## Provided entries
◆ ◆ ◆ ◆

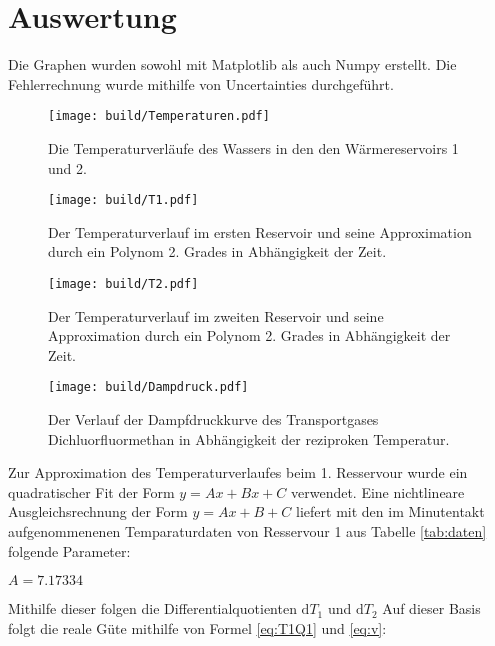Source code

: \section{Auswertung}
\label{sec:Auswertung}
Die Graphen wurden sowohl mit Matplotlib als auch Numpy erstellt. Die
 Fehlerrechnung wurde mithilfe von Uncertainties durchgeführt.
 \begin{figure}
 	\centering
 	\caption{Die Temperaturverläufe des Wassers in den den Wärmereservoirs 1 und 2.}
 	\texttt{[image: build/Temperaturen.pdf]}
 	\label{fig:Graph1}
 \end{figure}
 \begin{figure}
 	\centering
 	\caption{Der Temperaturverlauf im ersten Reservoir und seine Approximation durch ein Polynom 2. Grades in Abhängigkeit der Zeit.}
 	\texttt{[image: build/T1.pdf]}
 	\label{fig:Graph1}
 \end{figure}
 \begin{figure}
 	\centering
 	\caption{Der Temperaturverlauf im zweiten Reservoir und seine Approximation durch ein Polynom 2. Grades in Abhängigkeit der Zeit.}
 	\texttt{[image: build/T2.pdf]}
 	\label{fig:Graph1}
 \end{figure}
 \begin{figure}
 	\centering
 	\caption{Der Verlauf der Dampfdruckkurve des Transportgases Dichluorfluormethan in Abhängigkeit der reziproken Temperatur.}
 	\texttt{[image: build/Dampdruck.pdf]}
 	\label{fig:Graph1}
 \end{figure}




 Zur Approximation des Temperaturverlaufes beim 1. Resservour wurde ein
 quadratischer Fit der Form $y = Ax+Bx+C$ verwendet. Eine nichtlineare
 Ausgleichsrechnung der Form $y = Ax+B+C$ liefert mit den im Minutentakt
 aufgenommenenen Temparaturdaten von Resservour 1 aus Tabelle \ref{tab:daten} folgende Parameter:
 \begin{table}
   \centering
   \label{tab:daten}
 \end{table}

 \begin{table}
   \centering
   \label{tab:daten}
 \end{table}
$A = 7.17334$

Mithilfe dieser folgen die Differentialquotienten $\text{d}T_1$ und $\text{d}T_2$
Auf dieser Basis folgt die reale Güte mithilfe von Formel \ref{eq:T1Q1} und \ref{eq:v}:

\begin{table}
  \centering
  \label{tab:datv}
\end{table}
\begin{table}
  \centering
  \label{tab:datm}
\end{table}

\begin{table}
  \centering
  \label{tab:datn}
\end{table}
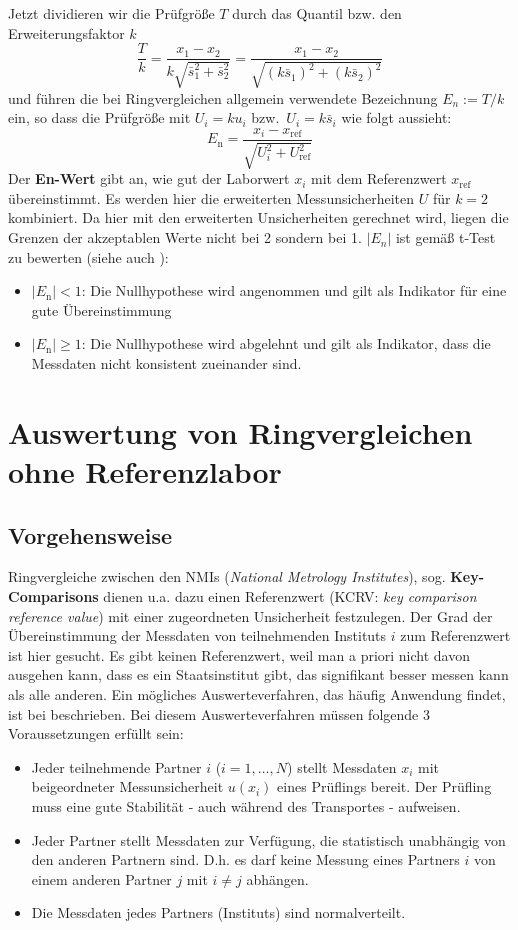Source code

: Jetzt dividieren wir die Prüfgröße $T$ durch das Quantil bzw. den Erweiterungsfaktor $k$
$$
\frac{T}{k} = \frac{x_1 - x_2}{k \sqrt{\bar s_1^2 + \bar s_2^2}}  = \frac{x_1 - x_2}
{\sqrt{(k \bar s_1)^2 + (k \bar s_2)^2}}
$$
und führen die bei Ringvergleichen allgemein verwendete Bezeichnung $E_n := T /k$ ein,
so dass die Prüfgröße mit $U_i = k u_i$ bzw.\  $U_i = k \bar s_i$ wie folgt aussieht:
\begin{equation}
E_\mathrm{n} = \frac{x_{i}- x_\mathrm{ref}}{\sqrt{U_{i}^2+U_\mathrm{ref}^2}}
\label{eq:EnWert}
\end{equation}
Der \textbf{En-Wert} gibt an, wie gut der Laborwert $x_{i}$ mit dem
Referenzwert $x_\mathrm{ref}$ übereinstimmt. Es werden hier die erweiterten Messunsicherheiten $U$ für $k=2$ kombiniert.
Da hier mit den erweiterten Unsicherheiten gerechnet wird, liegen die Grenzen der akzeptablen Werte nicht bei 2 sondern bei 1.
$|E_n|$ ist gemäß t-Test zu bewerten (siehe auch \cite{ISO13528}):
\begin{itemize}
	\item $|E_\mathrm{n}| < 1$: Die Nullhypothese wird angenommen und gilt als Indikator für eine gute Übereinstimmung
	\item $|E_\mathrm{n}| \ge 1$: Die Nullhypothese wird abgelehnt und gilt als Indikator, dass die Messdaten nicht konsistent zueinander sind.
\end{itemize}

\section{Auswertung von Ringvergleichen ohne Referenzlabor}
\subsection{Vorgehensweise}
Ringvergleiche zwischen den NMIs (\textsl{National Metrology Institutes}), sog.
\textbf{Key-Com\-pari\-sons} dienen u.a. dazu einen Referenzwert (KCRV: \textsl{key comparison reference
value}) mit einer zugeordneten Unsicherheit festzulegen.
Der Grad der Übereinstimmung der Messdaten von teilnehmenden Instituts $i$ zum Referenzwert ist hier gesucht. Es gibt keinen Referenzwert, weil man a priori nicht davon ausgehen kann, dass es ein Staatsinstitut gibt, das signifikant besser messen kann als alle anderen.
Ein mögliches Auswerteverfahren, das häufig Anwendung findet, ist bei
\cite{Cox02} beschrieben. Bei diesem Auswerteverfahren müssen
folgende 3 Voraussetzungen erfüllt sein:
\begin{itemize}
	\item Jeder teilnehmende Partner $i$ ($i=1, \dots, N$) stellt Messdaten $x_i$ mit
	beigeordneter Messunsicherheit $u(x_i)$ eines Prüflings bereit. Der
	Prüfling muss eine gute Stabilität - auch während des Transportes -
	aufweisen.
	\item Jeder Partner stellt Messdaten zur Verfügung, die
	statistisch unabhängig von den anderen Partnern sind. D.h. es darf keine
	Messung eines Partners $i$ von einem anderen Partner $j$ mit $i \ne j$ abhängen.
	\item Die Messdaten jedes Partners (Instituts) sind normalverteilt.
\end{itemize}

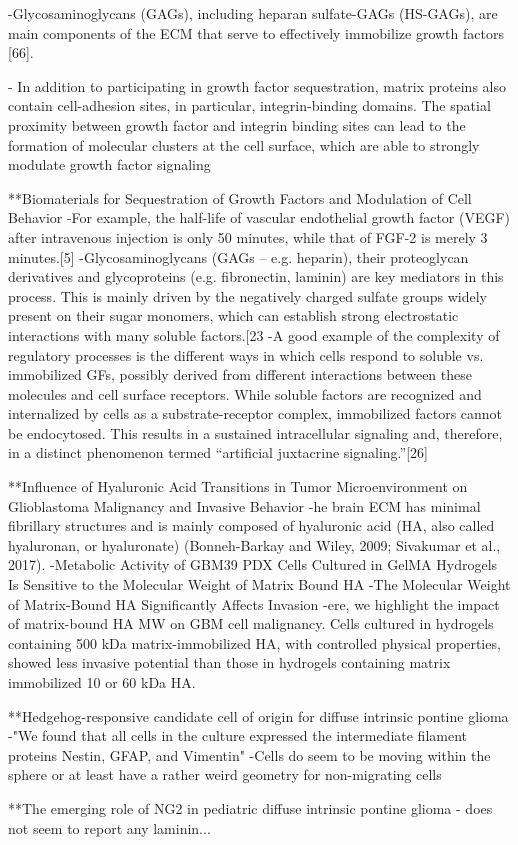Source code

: \documentclass[11pt,a4paper]{article}
\begin{document}
-Glycosaminoglycans (GAGs), including heparan sulfate-GAGs (HS-GAGs), are main components of the ECM that serve to effectively immobilize growth factors [66]. 

- In addition to participating in growth factor sequestration, matrix proteins also contain cell-adhesion sites, in particular, integrin-binding domains. The spatial proximity between growth factor and integrin binding sites can lead to the formation of molecular clusters at the cell surface, which are able to strongly modulate growth factor signaling

**Biomaterials for Sequestration of Growth Factors and Modulation of Cell Behavior
-For example, the half-life of
vascular endothelial growth factor (VEGF) after intravenous injection is only 50 minutes, while that
of FGF-2 is merely 3 minutes.[5] 
-Glycosaminoglycans (GAGs – e.g. heparin), their proteoglycan derivatives and glycoproteins (e.g.
fibronectin, laminin) are key mediators in this process. This is mainly driven by the negatively
charged sulfate groups widely present on their sugar monomers, which can establish strong
electrostatic interactions with many soluble factors.[23
-A good example of the complexity of regulatory processes is the different ways in which cells
respond to soluble vs. immobilized GFs, possibly derived from different interactions between these
molecules and cell surface receptors. While soluble factors are recognized and internalized by cells
as a substrate-receptor complex, immobilized factors cannot be endocytosed. This results in a
sustained intracellular signaling and, therefore, in a distinct phenomenon termed “artificial juxtacrine
signaling.”[26] 


**Influence of Hyaluronic Acid Transitions in Tumor Microenvironment on Glioblastoma Malignancy and Invasive Behavior
-he brain ECM has minimal fibrillary structures and is mainly composed of hyaluronic acid (HA, also called hyaluronan, or hyaluronate) (Bonneh-Barkay and Wiley, 2009; Sivakumar et al., 2017).
-Metabolic Activity of GBM39 PDX Cells Cultured in GelMA Hydrogels Is Sensitive to the Molecular Weight of Matrix Bound HA
-The Molecular Weight of Matrix-Bound HA Significantly Affects Invasion
-ere, we highlight the impact of matrix-bound HA MW on GBM cell malignancy. Cells cultured in hydrogels containing 500 kDa matrix-immobilized HA, with controlled physical properties, showed less invasive potential than those in hydrogels containing matrix immobilized 10 or 60 kDa HA.

**Hedgehog-responsive candidate cell of origin for diffuse intrinsic pontine glioma
-"We found that all cells in the culture expressed the intermediate filament proteins Nestin, GFAP, and Vimentin"
-Cells do seem to be moving within the sphere or at least have a rather weird geometry for non-migrating cells

**The emerging role of NG2 in pediatric diffuse intrinsic pontine glioma
- does not seem to report any laminin...
\end{document}
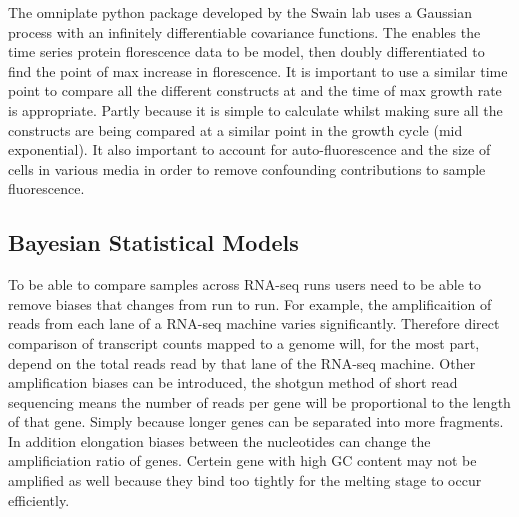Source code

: \documentclass[../main.tex]{subfiles}
\begin{document}
The omniplate python package developed by the Swain lab uses a Gaussian process with an infinitely differentiable covariance functions. The enables the time series protein florescence data to be model, then doubly differentiated to find the point of max increase in florescence. It is important to use a similar time point to compare all the different constructs at and the time of max growth rate is appropriate. Partly because it is simple to calculate whilst making sure all the constructs are being compared at a similar point in the growth cycle (mid exponential). It also important to account for auto-fluorescence and the size of cells in various media in order to remove confounding contributions to sample fluorescence.

\subsection{Bayesian Statistical Models}

To be able to compare samples across RNA-seq runs users need to be able to remove biases that changes from run to run. For example, the amplificaition of reads from each lane of a RNA-seq machine varies significantly. Therefore direct comparison of transcript counts mapped to a genome will, for the most part, depend on the total reads read by that lane of the RNA-seq machine.  Other amplification biases can be introduced, the shotgun method of short read sequencing means the number of reads per gene will be proportional to the length of that gene. Simply because longer genes can be separated into more fragments. In addition elongation biases between the nucleotides can change the amplificiation ratio of genes. Certein gene with high GC content may not be amplified as well because they bind too tightly for the melting stage to occur efficiently. 
\end{document}
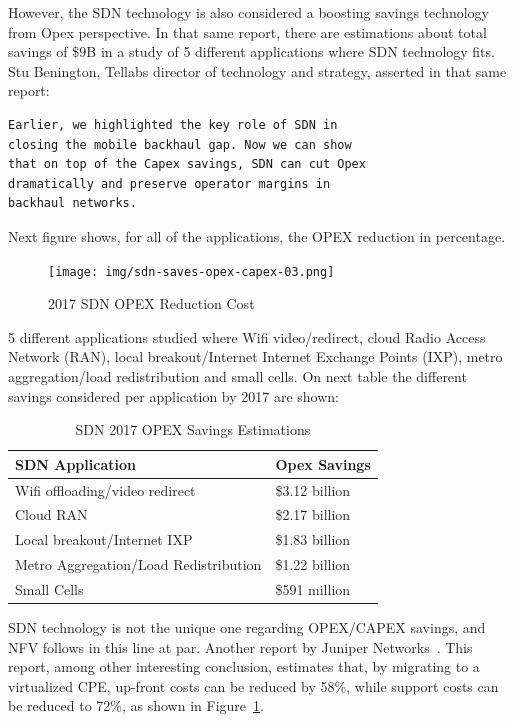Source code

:\documentclass[a4paper, 12pt]{book}
\begin{document}
However, the SDN technology is also considered a boosting savings technology from Opex perspective. In that same report, there are estimations about total savings of \$9B in a study of 5 different applications where SDN technology fits. Stu Benington, Tellabs director of technology and strategy, asserted in that same report:
\begin{verbatim}
Earlier, we highlighted the key role of SDN in
closing the mobile backhaul gap. Now we can show
that on top of the Capex savings, SDN can cut Opex
dramatically and preserve operator margins in
backhaul networks.
\end{verbatim}
Next figure shows, for all of the applications, the OPEX reduction in percentage.
\begin{center}
 \begin{figure}[H]
 \begin{center}
   \texttt{[image: img/sdn-saves-opex-capex-03.png]}
   \caption{2017 SDN OPEX Reduction Cost}
   \label{fig:sdnopexreduction}
 \end{center}
 \end{figure}
\end{center}
5 different applications studied where Wifi video/redirect, cloud Radio Access Network (RAN), local breakout/Internet Internet Exchange Points (IXP), metro aggregation/load redistribution and small cells. On next table the different savings considered per application by 2017 are shown:
\begin{table}[H]
\footnotesize
\begin{center}
\begin{tabular}{|l|l|}
\hline
\textbf{SDN Application} & \textbf{Opex Savings} \\ \hline
Wifi offloading/video redirect & \$3.12 billion \\ \hline
Cloud RAN & \$2.17 billion \\ \hline
Local breakout/Internet IXP &	\$1.83 billion  \\ \hline
Metro Aggregation/Load Redistribution & \$1.22 billion  \\ \hline
Small Cells & \$591 million  \\ \hline
\end{tabular}
\end{center}
\caption{SDN 2017 OPEX Savings Estimations}
\label{tab:2017sdnopexsavings}
\end{table}
SDN technology is not the unique one regarding OPEX/CAPEX savings, and NFV follows in this line at par. Another report by Juniper Networks~\cite{NFVSDNBusinessCase}. This report, among other interesting conclusion, estimates that, by migrating to a virtualized CPE, up-front costs can be reduced by 58\%, while support costs can be reduced to 72\%, as shown in Figure~\ref{fig:sdnopexreduction}.
\end{document}

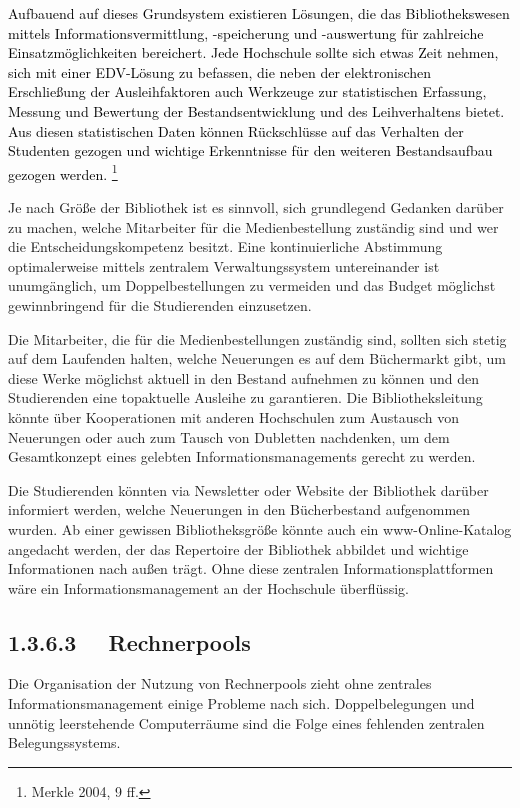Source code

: \documentclass[a4paper]{article}
\begin{document}
\bigskip

{\sffamily
\textcolor{black}{Aufbauend auf dieses Grundsystem existieren Lösungen, die das Bibliothekswesen mittels
Informationsvermittlung, -speicherung und -auswertung }\textcolor{black}{für zahlreiche Einsatzmöglichkeiten
bereichert. Jede Hochschule sollte sich etwas Zeit nehmen, sich mit einer EDV-Lösung zu befassen, die neben der
elektronischen Erschließung der Ausleihfaktoren auch Werkzeuge zur statistischen Erfassung, Messung und Bewertung der
Bestandsentwicklung und des Leihverhaltens bietet. Aus diesen statistischen Daten können Rückschlüsse auf das Verhalten
der Studenten gezogen und wichtige Erkenntnisse für den weiteren Bestandsaufbau gezogen werden. }\footnote{Merkle 2004,
9 ff.}}


\bigskip

{\sffamily\color{black}
Je nach Größe der Bibliothek ist es sinnvoll, sich grundlegend Gedanken darüber zu machen, welche Mitarbeiter für die
Medienbestellung zuständig sind und wer die Entscheidungskompetenz besitzt. Eine kontinuierliche Abstimmung
optimalerweise mittels zentralem Verwaltungssystem untereinander ist unumgänglich, um Doppelbestellungen zu vermeiden
und das Budget möglichst gewinnbringend für die Studierenden einzusetzen. }


\bigskip

{\sffamily\color{black}
Die Mitarbeiter, die für die Medienbestellungen zuständig sind, sollten sich stetig auf dem Laufenden halten, welche
Neuerungen es auf dem Büchermarkt gibt, um diese Werke möglichst aktuell in den Bestand aufnehmen zu können und den
Studierenden eine topaktuelle Ausleihe zu garantieren. Die Bibliotheksleitung könnte über Kooperationen mit anderen
Hochschulen zum Austausch von Neuerungen oder auch zum Tausch von Dubletten nachdenken, um dem Gesamtkonzept eines
gelebten Informationsmanagements gerecht zu werden. }


\bigskip

{\sffamily\color{black}
Die Studierenden könnten via Newsletter oder Website der Bibliothek darüber informiert werden, welche Neuerungen in den
Bücherbestand aufgenommen wurden. Ab einer gewissen Bibliotheksgröße könnte auch ein www-Online-Katalog angedacht
werden, der das Repertoire der Bibliothek abbildet und wichtige Informationen nach außen trägt. Ohne diese zentralen
Informationsplattformen wäre ein Informationsmanagement an der Hochschule überflüssig. }

\subsection[1.3.6.3 \ \ Rechnerpools]{\color{black} 1.3.6.3 \ \ Rechnerpools}
{\sffamily\color{black}
Die Organisation der Nutzung von Rechnerpools zieht ohne zentrales Informationsmanagement einige Probleme nach sich.
Doppelbelegungen und unnötig leerstehende Computerräume sind die Folge eines fehlenden zentralen Belegungssystems. }
\end{document}

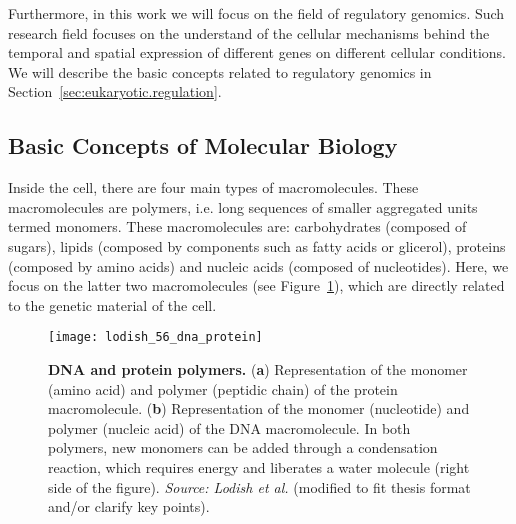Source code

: Furthermore, in this work we will focus on the field of regulatory genomics. Such research field focuses on the understand of the cellular mechanisms behind the temporal and spatial expression of different genes on different cellular conditions. We will describe the basic concepts related to regulatory genomics in Section~\ref{sec:eukaryotic.regulation}.

\subsection{Basic Concepts of Molecular Biology}
\label{sec:basic.concepts.molecular.biology}

Inside the cell, there are four main types of macromolecules. These macromolecules are polymers, i.e. long sequences of smaller aggregated units termed monomers. These macromolecules are: carbohydrates (composed of sugars), lipids (composed by components such as fatty acids or glicerol), proteins (composed by amino acids) and nucleic acids (composed of nucleotides). Here, we focus on the latter two macromolecules (see Figure~\ref{fig:lodish_dna_protein}), which are directly related to the genetic material of the cell.

\begin{figure}[h!]
\centering
\texttt{[image: lodish\_56\_dna\_protein]}
\caption[DNA and protein polymers]{\textbf{DNA and protein polymers.} (\textbf{a}) Representation of the monomer (amino acid) and polymer (peptidic chain) of the protein macromolecule. (\textbf{b}) Representation of the monomer (nucleotide) and polymer (nucleic acid) of the DNA macromolecule. In both polymers, new monomers can be added through a condensation reaction, which requires energy and liberates a water molecule (right side of the figure). \emph{Source: Lodish et al.}\cite{lodish2007} (modified to fit thesis format and/or clarify key points).}
\label{fig:lodish_dna_protein}
\end{figure}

◆ ◆ ◆ ◆

## Problem description
Copy out every line of the listing that includes the string "Approximation".

## Task result
 	\caption{Der Temperaturverlauf im ersten Reservoir und seine Approximation durch ein Polynom 2. Grades in Abhängigkeit der Zeit.}
 	\caption{Der Temperaturverlauf im zweiten Reservoir und seine Approximation durch ein Polynom 2. Grades in Abhängigkeit der Zeit.}
 Zur Approximation des Temperaturverlaufes beim 1. Resservour wurde ein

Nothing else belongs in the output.